### PROVIDED DATA:
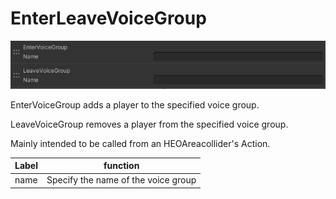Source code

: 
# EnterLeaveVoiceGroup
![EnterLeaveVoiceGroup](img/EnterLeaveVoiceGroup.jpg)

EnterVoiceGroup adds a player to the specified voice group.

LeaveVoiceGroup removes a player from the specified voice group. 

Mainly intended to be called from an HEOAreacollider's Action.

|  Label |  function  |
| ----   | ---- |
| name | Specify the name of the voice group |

---

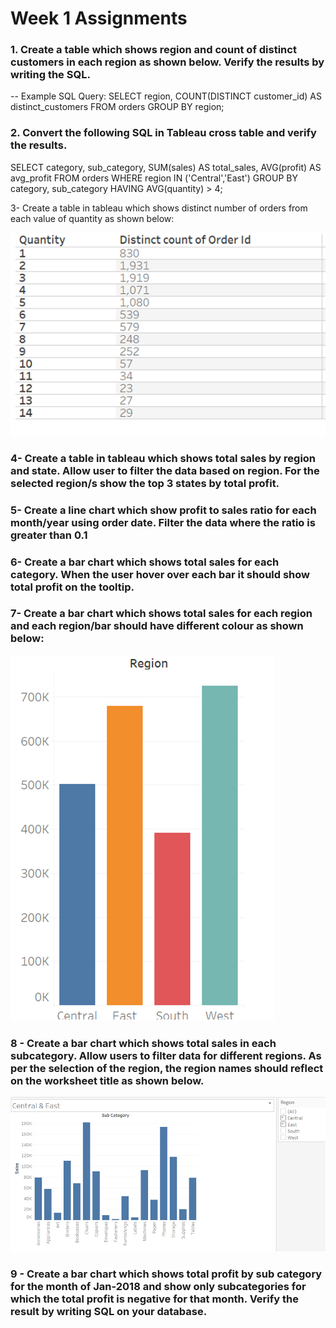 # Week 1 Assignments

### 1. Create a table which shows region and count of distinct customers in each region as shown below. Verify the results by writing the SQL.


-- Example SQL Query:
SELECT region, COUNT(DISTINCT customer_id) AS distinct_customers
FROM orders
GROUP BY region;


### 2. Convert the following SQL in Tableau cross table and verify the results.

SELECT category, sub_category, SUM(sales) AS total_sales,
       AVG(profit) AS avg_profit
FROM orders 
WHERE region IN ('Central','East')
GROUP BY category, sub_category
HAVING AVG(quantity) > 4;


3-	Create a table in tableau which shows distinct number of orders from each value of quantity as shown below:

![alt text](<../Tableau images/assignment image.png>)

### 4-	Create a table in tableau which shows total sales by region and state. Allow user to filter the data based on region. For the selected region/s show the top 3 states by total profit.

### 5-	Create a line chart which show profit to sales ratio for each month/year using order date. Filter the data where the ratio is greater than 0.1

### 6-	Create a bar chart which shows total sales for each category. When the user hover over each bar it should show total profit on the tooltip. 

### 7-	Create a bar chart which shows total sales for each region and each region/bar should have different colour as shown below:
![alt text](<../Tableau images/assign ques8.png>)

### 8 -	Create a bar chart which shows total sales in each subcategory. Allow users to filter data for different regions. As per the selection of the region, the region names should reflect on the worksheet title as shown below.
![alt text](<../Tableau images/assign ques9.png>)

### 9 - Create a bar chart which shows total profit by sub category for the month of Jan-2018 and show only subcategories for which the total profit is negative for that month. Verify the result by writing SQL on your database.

### WHAT YOU SHOULD DO:
Nothing but the lines above from the one containing "text](<../Tableau images/assignment image.png>)" through the one containing "text](<../Tableau images/assign ques8.png>)" should appear in the answer, each repeated exactly.

### RESULT FOR THIS EXERCISE:
![alt text](<../Tableau images/assignment image.png>)

### 4-	Create a table in tableau which shows total sales by region and state. Allow user to filter the data based on region. For the selected region/s show the top 3 states by total profit.

### 5-	Create a line chart which show profit to sales ratio for each month/year using order date. Filter the data where the ratio is greater than 0.1

### 6-	Create a bar chart which shows total sales for each category. When the user hover over each bar it should show total profit on the tooltip. 

### 7-	Create a bar chart which shows total sales for each region and each region/bar should have different colour as shown below:
![alt text](<../Tableau images/assign ques8.png>)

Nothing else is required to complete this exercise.